I work at a small design agency, starting as a "front end" person back when that meant "take a photoshop visual and turn that into HTML and CSS". Before responsive design and iPhones.
I'm self-taught, and my role has expanded to cover almost everything required on a technical side, including:
- CMS setup and development with CraftCMS
- PHP Plugin development (for CraftCMS)
- Linux server administration
- Setting up servers
- BASH scripting for automation of tasks
- Apache/Caddy/PHP/MySQL
- DDEV/Vite for local development
- SCSS/PCSS
- Modern "Vanilla" JavaScript
- HTML / CSS advancements (it does change!)
- GIT
- Documentation
I'm responsible for almost all the technical decisions and flow for all web infrastructure and projects we create, host, and manage.

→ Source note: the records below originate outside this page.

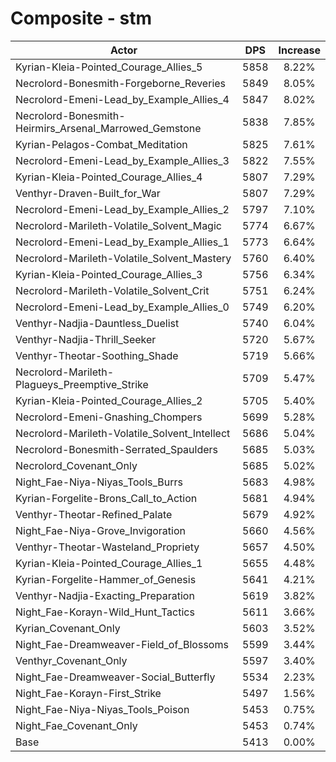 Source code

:# Composite - stm
| Actor | DPS | Increase |
|---|:---:|:---:|
|Kyrian-Kleia-Pointed_Courage_Allies_5|5858|8.22%|
|Necrolord-Bonesmith-Forgeborne_Reveries|5849|8.05%|
|Necrolord-Emeni-Lead_by_Example_Allies_4|5847|8.02%|
|Necrolord-Bonesmith-Heirmirs_Arsenal_Marrowed_Gemstone|5838|7.85%|
|Kyrian-Pelagos-Combat_Meditation|5825|7.61%|
|Necrolord-Emeni-Lead_by_Example_Allies_3|5822|7.55%|
|Kyrian-Kleia-Pointed_Courage_Allies_4|5807|7.29%|
|Venthyr-Draven-Built_for_War|5807|7.29%|
|Necrolord-Emeni-Lead_by_Example_Allies_2|5797|7.10%|
|Necrolord-Marileth-Volatile_Solvent_Magic|5774|6.67%|
|Necrolord-Emeni-Lead_by_Example_Allies_1|5773|6.64%|
|Necrolord-Marileth-Volatile_Solvent_Mastery|5760|6.40%|
|Kyrian-Kleia-Pointed_Courage_Allies_3|5756|6.34%|
|Necrolord-Marileth-Volatile_Solvent_Crit|5751|6.24%|
|Necrolord-Emeni-Lead_by_Example_Allies_0|5749|6.20%|
|Venthyr-Nadjia-Dauntless_Duelist|5740|6.04%|
|Venthyr-Nadjia-Thrill_Seeker|5720|5.67%|
|Venthyr-Theotar-Soothing_Shade|5719|5.66%|
|Necrolord-Marileth-Plagueys_Preemptive_Strike|5709|5.47%|
|Kyrian-Kleia-Pointed_Courage_Allies_2|5705|5.40%|
|Necrolord-Emeni-Gnashing_Chompers|5699|5.28%|
|Necrolord-Marileth-Volatile_Solvent_Intellect|5686|5.04%|
|Necrolord-Bonesmith-Serrated_Spaulders|5685|5.03%|
|Necrolord_Covenant_Only|5685|5.02%|
|Night_Fae-Niya-Niyas_Tools_Burrs|5683|4.98%|
|Kyrian-Forgelite-Brons_Call_to_Action|5681|4.94%|
|Venthyr-Theotar-Refined_Palate|5679|4.92%|
|Night_Fae-Niya-Grove_Invigoration|5660|4.56%|
|Venthyr-Theotar-Wasteland_Propriety|5657|4.50%|
|Kyrian-Kleia-Pointed_Courage_Allies_1|5655|4.48%|
|Kyrian-Forgelite-Hammer_of_Genesis|5641|4.21%|
|Venthyr-Nadjia-Exacting_Preparation|5619|3.82%|
|Night_Fae-Korayn-Wild_Hunt_Tactics|5611|3.66%|
|Kyrian_Covenant_Only|5603|3.52%|
|Night_Fae-Dreamweaver-Field_of_Blossoms|5599|3.44%|
|Venthyr_Covenant_Only|5597|3.40%|
|Night_Fae-Dreamweaver-Social_Butterfly|5534|2.23%|
|Night_Fae-Korayn-First_Strike|5497|1.56%|
|Night_Fae-Niya-Niyas_Tools_Poison|5453|0.75%|
|Night_Fae_Covenant_Only|5453|0.74%|
|Base|5413|0.00%|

I've been a web developer for about twenty years, starting in the days when Zeldman released Designing With Web Standards; Eric Meyer was writing books to popularise CSS; and Dan Cederholm was encouraging front-end "Web Standard Solutions". XHTML was a thing, Inspector/Firebug were not.
I've seen a lot, and a huge portion of the skills and knowledge from those days carry over to today. If you want to make an accessible, fast, high quality website - you need to know these core technologies. Core tech will always be relevent, and frameworks with their associated opinions come and go.
Tools are not skills, but choosing the right tool for the right job certainly is. I currently do not build SPA's, and so I do not much use REACT / Vue / Angular etc.
- Middle aged white guy attempting to become less ignorant over time.
- I try to listen to people different from myself, and do my own lifting so I'm not adding to other people's burdens.